• _Instructions to follow_
Begin at the line containing "The total likelihood" in the data below and go on through the line containing "In all such", repeating each line exactly; include both ends and no other line.

Input material: Begin

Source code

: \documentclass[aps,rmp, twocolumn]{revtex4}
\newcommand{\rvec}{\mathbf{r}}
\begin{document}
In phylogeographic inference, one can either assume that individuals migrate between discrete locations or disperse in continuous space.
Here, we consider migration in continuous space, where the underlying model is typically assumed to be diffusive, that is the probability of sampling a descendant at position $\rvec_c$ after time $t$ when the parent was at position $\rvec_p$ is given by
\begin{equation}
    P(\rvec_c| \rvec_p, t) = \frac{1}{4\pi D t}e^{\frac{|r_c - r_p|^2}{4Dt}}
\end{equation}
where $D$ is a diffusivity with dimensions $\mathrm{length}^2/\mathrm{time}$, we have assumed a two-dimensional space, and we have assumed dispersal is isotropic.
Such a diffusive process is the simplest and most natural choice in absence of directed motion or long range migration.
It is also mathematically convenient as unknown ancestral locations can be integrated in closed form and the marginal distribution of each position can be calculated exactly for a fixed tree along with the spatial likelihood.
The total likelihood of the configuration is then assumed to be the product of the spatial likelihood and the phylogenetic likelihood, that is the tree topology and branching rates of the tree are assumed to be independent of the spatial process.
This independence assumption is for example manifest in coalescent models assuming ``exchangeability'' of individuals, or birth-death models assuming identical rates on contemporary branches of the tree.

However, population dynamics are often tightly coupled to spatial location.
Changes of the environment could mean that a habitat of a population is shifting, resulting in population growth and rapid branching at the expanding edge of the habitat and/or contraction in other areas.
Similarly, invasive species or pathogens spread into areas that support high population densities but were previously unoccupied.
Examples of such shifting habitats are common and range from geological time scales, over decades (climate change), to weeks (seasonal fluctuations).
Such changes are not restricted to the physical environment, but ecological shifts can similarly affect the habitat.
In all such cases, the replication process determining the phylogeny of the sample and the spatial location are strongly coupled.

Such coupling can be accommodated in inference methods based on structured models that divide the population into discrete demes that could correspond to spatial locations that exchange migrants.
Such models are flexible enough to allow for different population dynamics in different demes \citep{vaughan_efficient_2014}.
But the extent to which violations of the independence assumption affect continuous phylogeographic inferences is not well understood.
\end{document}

Input material: End

• _The completed task_
The total likelihood of the configuration is then assumed to be the product of the spatial likelihood and the phylogenetic likelihood, that is the tree topology and branching rates of the tree are assumed to be independent of the spatial process.
This independence assumption is for example manifest in coalescent models assuming ``exchangeability'' of individuals, or birth-death models assuming identical rates on contemporary branches of the tree.

However, population dynamics are often tightly coupled to spatial location.
Changes of the environment could mean that a habitat of a population is shifting, resulting in population growth and rapid branching at the expanding edge of the habitat and/or contraction in other areas.
Similarly, invasive species or pathogens spread into areas that support high population densities but were previously unoccupied.
Examples of such shifting habitats are common and range from geological time scales, over decades (climate change), to weeks (seasonal fluctuations).
Such changes are not restricted to the physical environment, but ecological shifts can similarly affect the habitat.
In all such cases, the replication process determining the phylogeny of the sample and the spatial location are strongly coupled.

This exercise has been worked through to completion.